The teleconsultation services are analyzed from two perspectives, service efficiency and service quality. For the service efficiency, the demand days and service days are compared to show the level of scheduling teleconsultation doctors. One department doesn’t necessarily have teleconsultation demands every day. For one-day demands of one department demand, one doctor providing teleconsultation service is enough. Therefore, not lowering service quality, an efficient doctor scheduling means as few service days as possible. As for the service quality, mean patient waiting time is used to show the level of scheduling teleconsultation service. Mean patient waiting time is a traditional indicator for healthcare service quality [23, 24]. Not increasing service days, high-quality teleconsultation service means as a short mean patient waiting time as possible.

Results and discussions

This section presents the empirical results and discussions. Specifically, the demand classification results are presented and discussed in “Teleconsultation demand classification” section, and the service analysis results are presented and discussed in “Teleconsultation service analysis” section.

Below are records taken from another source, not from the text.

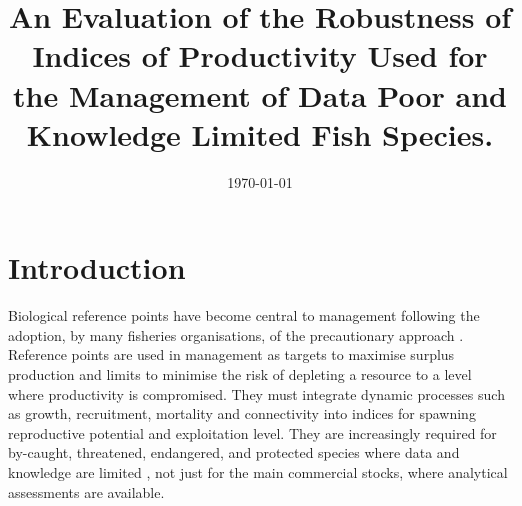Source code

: \documentclass[12pt,doublespacing,a4paper]{ouparticle}
\begin{document}
\title{%
       An Evaluation of the Robustness of Indices of Productivity Used for the Management of Data Poor and Knowledge Limited Fish Species.}

\author{%
\address{ICCAT Secretariat, C/Coraz\'{o}n de Mar\'{\i}a, 8. 28002 Madrid, Spain}
\and
{}
\address{Universidade Federal Rural de Pernambuco (UFRPE), Departamento de Pesca e Aquicultura. Av. Dom Manuel s/n, Recife, Pernambuco, Brazil, 52171-900}
\email{}
}

\abstract{
}

\date{\today}

 
\maketitle

\newpage


\linenumbers
\linespread{2}


\section{Introduction}


Biological reference points have become central to management following the adoption, by many fisheries organisations, of the precautionary approach \citep[PA,][]{garcia1996precautionary}. Reference points are used in management as targets to maximise surplus production and  limits to minimise the risk of depleting a resource to a level where productivity is compromised. They must integrate dynamic processes such as growth, recruitment, mortality and connectivity into indices for spawning reproductive potential \citep{kell2015spawning} and exploitation level. They are increasingly required for by-caught, threatened, endangered, and protected species where data and knowledge are limited \citep{sainsbury2003ref}, not just for the main commercial stocks, where analytical assessments are available.
\end{document}
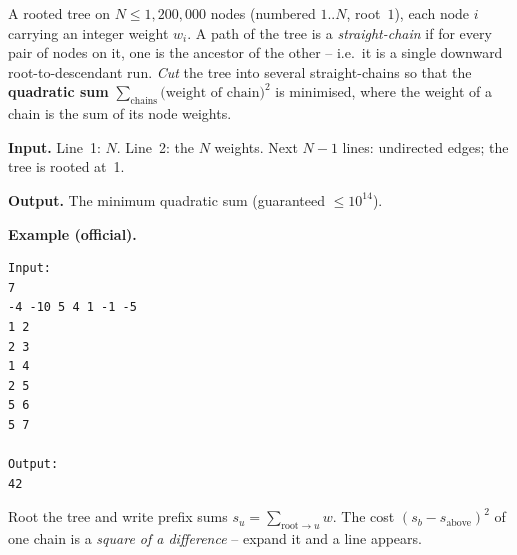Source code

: \begin{problemstatement}
A rooted tree on \(N\le 1{,}200{,}000\) nodes (numbered \(1..N\), root~\(1\)), each
node \(i\) carrying an integer weight \(w_i\).  A path of the tree is a
\emph{straight-chain} if for every pair of nodes on it, one is the ancestor of
the other -- i.e.\ it is a single downward root-to-descendant run.  \emph{Cut} the
tree into several straight-chains so that the \textbf{quadratic sum}
\(\sum_{\text{chains}}\big(\text{weight of chain}\big)^2\) is minimised, where the
weight of a chain is the sum of its node weights.

\textbf{Input.} Line~1: \(N\).  Line~2: the \(N\) weights.  Next \(N-1\) lines:
undirected edges; the tree is rooted at~1.

\textbf{Output.} The minimum quadratic sum (guaranteed \(\le 10^{14}\)).

\textbf{Example (official).}
\begin{verbatim}
Input:
7
-4 -10 5 4 1 -1 -5
1 2
2 3
1 4
2 5
5 6
5 7

Output:
42
\end{verbatim}
\end{problemstatement}

\begin{attemptgate}
Root the tree and write prefix sums \(s_u=\sum_{\text{root}\to u}w\).  The cost
\((s_b-s_{\text{above}})^2\) of one chain is a \emph{square of a difference} --
expand it and a line appears.
\end{attemptgate}

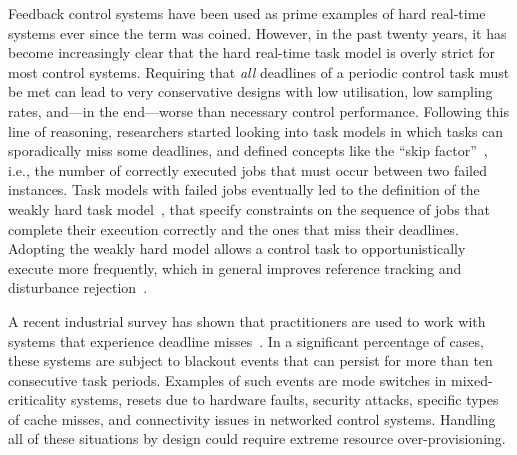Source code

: Feedback control systems have been used as prime examples of hard real-time systems ever since the term was coined.
However, in the past twenty years, it has become increasingly clear that the hard real-time task model is overly strict for most control systems.
Requiring that \emph{all} deadlines of a periodic control task must be met can lead to very conservative designs with low utilisation, low sampling rates, and---in the end---worse than necessary control performance.
Following this line of reasoning, researchers started looking into task models in which tasks can sporadically miss some deadlines, and defined concepts like the ``skip factor''~\cite{Koren:1995}, i.e., the number of correctly executed jobs that must occur between two failed instances.
Task models with failed jobs eventually led to the definition of the weakly hard task model~\cite{Bernat:2001}, that specify constraints on the sequence of jobs that complete their execution correctly and the ones that miss their deadlines.
Adopting the weakly hard model allows a control task to opportunistically execute more frequently, which in general improves reference tracking and disturbance rejection~\cite{Chakraborty:2014a, Linsenmayer:2017, Pazzaglia:2018}.

A recent industrial survey has shown that practitioners are used to work with systems that experience deadline misses~\cite[Questions 14 and 15]{Akesson:2020}.
In a significant percentage of cases, these systems are subject to blackout events that can persist for more than ten consecutive task periods.
Examples of such events are mode switches in mixed-criticality systems, resets due to hardware faults, security attacks, specific types of cache misses, and connectivity issues in networked control systems.
Handling all of these situations by design could require extreme resource over-provisioning.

Teleconsultation demand classification

To classify teleconsultation demand series, the proposed ensemble hierarchical clustering method is performed. In the proposed method, the divisions of the cosine similarity of individual clustering results are listed in Additional file 1: Table A2. The connections of demand series with the high cosine similarity of individual clustering results are shown in Fig. 2. Observing the edges, three groups of demand series can be found in Fig. 2, namely Series-1 and Series-2, Series-3 to Series-7, and Series-8 to Series-43. In these three groups, there is no edge between groups. Further to observe the group of Series-8 to Series-43, the edges are dense from Series-8 to Series-22 and from Series-25 to Series-43. The edges connecting the Series-23 and Series-24 with other series are sparse. Only demand series 15 has the high cosine similarity of individual clustering results with Series-23 and Series-24. Due to the high cosine similarity among Series-15 and Series-25 to Series-28, the two parts Series-8 to Series-22 and Series-25 to Series-43 are connected. Removing the rare edges of Series-15 with Series-23 to Series-28, there are three subgroups of demand series, namely series from 8 to 22, Series-23 and Series-24, and series from 25 to 43. In this case, the teleconsultation demand series are finally divided into five groups.

Fig. 2
figure2

The network graph of demand series with the high cosine similarity of individual clustering results

To further analyze the divisions of the demand series, the groups with only two series can be compared with the adjacent groups on the low cosine similarity of individual clustering results. Additional file 1: Fig. A1 presents the connection of demand series about the low cosine similarity of individual clustering results. From Additional file 1 Fig. A1(a), Series-23 and Series-24 have more connections of low cosine similarity with series from 25 to 43 than that with series from 8 to 22. Therefore, series 23 and 24 are more similar to the demand group of Series-8 to Series-22. Similarly, according to the number of low cosine similarity connections in Additional file 1: Fig. A1(b), series 1 and 2 are more similar to the group of Series-3 to Series-7.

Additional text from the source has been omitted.